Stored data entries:
◆ ◆ ◆ ◆ ◆
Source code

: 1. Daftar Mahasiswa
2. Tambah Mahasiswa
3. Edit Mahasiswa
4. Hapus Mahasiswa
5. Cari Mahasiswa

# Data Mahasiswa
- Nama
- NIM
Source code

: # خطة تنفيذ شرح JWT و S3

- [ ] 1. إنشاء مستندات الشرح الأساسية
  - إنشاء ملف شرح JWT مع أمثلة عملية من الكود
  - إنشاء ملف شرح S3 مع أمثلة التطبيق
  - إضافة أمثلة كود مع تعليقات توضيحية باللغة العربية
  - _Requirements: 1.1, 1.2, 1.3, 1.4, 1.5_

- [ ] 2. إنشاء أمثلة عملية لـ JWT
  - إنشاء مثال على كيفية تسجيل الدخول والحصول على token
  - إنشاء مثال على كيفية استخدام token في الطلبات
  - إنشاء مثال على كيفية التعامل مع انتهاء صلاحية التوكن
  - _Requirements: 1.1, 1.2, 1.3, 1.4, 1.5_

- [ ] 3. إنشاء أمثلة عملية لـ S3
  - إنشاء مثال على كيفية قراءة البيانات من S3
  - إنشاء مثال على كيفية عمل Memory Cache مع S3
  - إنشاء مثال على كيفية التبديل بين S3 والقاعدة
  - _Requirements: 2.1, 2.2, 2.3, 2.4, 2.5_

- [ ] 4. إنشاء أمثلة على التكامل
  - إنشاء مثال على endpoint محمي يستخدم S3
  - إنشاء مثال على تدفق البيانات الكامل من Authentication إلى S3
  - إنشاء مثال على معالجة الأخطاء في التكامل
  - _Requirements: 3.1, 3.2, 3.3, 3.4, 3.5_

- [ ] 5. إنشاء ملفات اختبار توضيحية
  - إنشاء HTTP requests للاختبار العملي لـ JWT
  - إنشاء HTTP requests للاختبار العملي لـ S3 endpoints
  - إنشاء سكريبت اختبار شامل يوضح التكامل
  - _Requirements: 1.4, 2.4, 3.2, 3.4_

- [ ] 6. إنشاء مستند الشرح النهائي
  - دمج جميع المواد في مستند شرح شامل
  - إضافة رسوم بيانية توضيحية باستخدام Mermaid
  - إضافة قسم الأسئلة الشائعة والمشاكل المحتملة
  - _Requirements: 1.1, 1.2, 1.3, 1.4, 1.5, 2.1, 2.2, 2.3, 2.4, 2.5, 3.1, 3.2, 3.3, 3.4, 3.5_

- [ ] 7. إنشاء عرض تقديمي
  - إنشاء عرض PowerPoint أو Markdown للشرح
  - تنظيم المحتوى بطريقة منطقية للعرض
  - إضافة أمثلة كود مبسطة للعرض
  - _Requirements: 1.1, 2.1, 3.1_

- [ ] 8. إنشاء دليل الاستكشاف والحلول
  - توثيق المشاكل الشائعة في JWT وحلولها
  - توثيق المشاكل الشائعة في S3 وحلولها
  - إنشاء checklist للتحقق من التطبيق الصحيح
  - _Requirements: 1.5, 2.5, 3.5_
◆ ◆ ◆ ◆ ◆
Go through the entries above and pull out each line with "التكامل" in it.

Output of the task>
- [ ] 4. إنشاء أمثلة على التكامل
  - إنشاء مثال على معالجة الأخطاء في التكامل
  - إنشاء سكريبت اختبار شامل يوضح التكامل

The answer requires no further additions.